(Plain-text document sources)

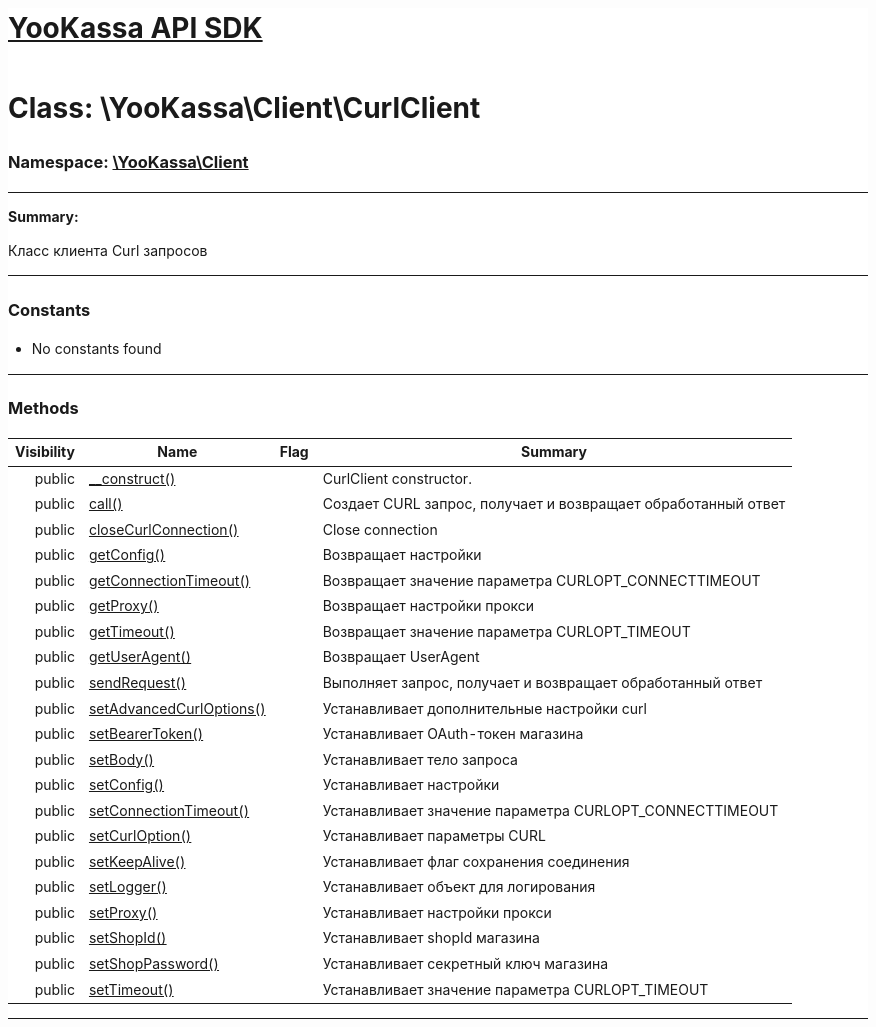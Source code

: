 # [YooKassa API SDK](../home.md)

# Class: \YooKassa\Client\CurlClient
### Namespace: [\YooKassa\Client](../namespaces/yookassa-client.md)
---
**Summary:**

Класс клиента Curl запросов


---
### Constants
* No constants found

---
### Methods
| Visibility | Name | Flag | Summary |
| ----------:| ---- | ---- | ------- |
| public | [__construct()](../classes/YooKassa-Client-CurlClient.md#method___construct) |  | CurlClient constructor. |
| public | [call()](../classes/YooKassa-Client-CurlClient.md#method_call) |  | Создает CURL запрос, получает и возвращает обработанный ответ |
| public | [closeCurlConnection()](../classes/YooKassa-Client-CurlClient.md#method_closeCurlConnection) |  | Close connection |
| public | [getConfig()](../classes/YooKassa-Client-CurlClient.md#method_getConfig) |  | Возвращает настройки |
| public | [getConnectionTimeout()](../classes/YooKassa-Client-CurlClient.md#method_getConnectionTimeout) |  | Возвращает значение параметра CURLOPT_CONNECTTIMEOUT |
| public | [getProxy()](../classes/YooKassa-Client-CurlClient.md#method_getProxy) |  | Возвращает настройки прокси |
| public | [getTimeout()](../classes/YooKassa-Client-CurlClient.md#method_getTimeout) |  | Возвращает значение параметра CURLOPT_TIMEOUT |
| public | [getUserAgent()](../classes/YooKassa-Client-CurlClient.md#method_getUserAgent) |  | Возвращает UserAgent |
| public | [sendRequest()](../classes/YooKassa-Client-CurlClient.md#method_sendRequest) |  | Выполняет запрос, получает и возвращает обработанный ответ |
| public | [setAdvancedCurlOptions()](../classes/YooKassa-Client-CurlClient.md#method_setAdvancedCurlOptions) |  | Устанавливает дополнительные настройки curl |
| public | [setBearerToken()](../classes/YooKassa-Client-CurlClient.md#method_setBearerToken) |  | Устанавливает OAuth-токен магазина |
| public | [setBody()](../classes/YooKassa-Client-CurlClient.md#method_setBody) |  | Устанавливает тело запроса |
| public | [setConfig()](../classes/YooKassa-Client-CurlClient.md#method_setConfig) |  | Устанавливает настройки |
| public | [setConnectionTimeout()](../classes/YooKassa-Client-CurlClient.md#method_setConnectionTimeout) |  | Устанавливает значение параметра CURLOPT_CONNECTTIMEOUT |
| public | [setCurlOption()](../classes/YooKassa-Client-CurlClient.md#method_setCurlOption) |  | Устанавливает параметры CURL |
| public | [setKeepAlive()](../classes/YooKassa-Client-CurlClient.md#method_setKeepAlive) |  | Устанавливает флаг сохранения соединения |
| public | [setLogger()](../classes/YooKassa-Client-CurlClient.md#method_setLogger) |  | Устанавливает объект для логирования |
| public | [setProxy()](../classes/YooKassa-Client-CurlClient.md#method_setProxy) |  | Устанавливает настройки прокси |
| public | [setShopId()](../classes/YooKassa-Client-CurlClient.md#method_setShopId) |  | Устанавливает shopId магазина |
| public | [setShopPassword()](../classes/YooKassa-Client-CurlClient.md#method_setShopPassword) |  | Устанавливает секретный ключ магазина |
| public | [setTimeout()](../classes/YooKassa-Client-CurlClient.md#method_setTimeout) |  | Устанавливает значение параметра CURLOPT_TIMEOUT |

---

Task. Pull every line with "обработанный" from the records.

Your solution.
| public | [call()](../classes/YooKassa-Client-CurlClient.md#method_call) |  | Создает CURL запрос, получает и возвращает обработанный ответ |
| public | [sendRequest()](../classes/YooKassa-Client-CurlClient.md#method_sendRequest) |  | Выполняет запрос, получает и возвращает обработанный ответ |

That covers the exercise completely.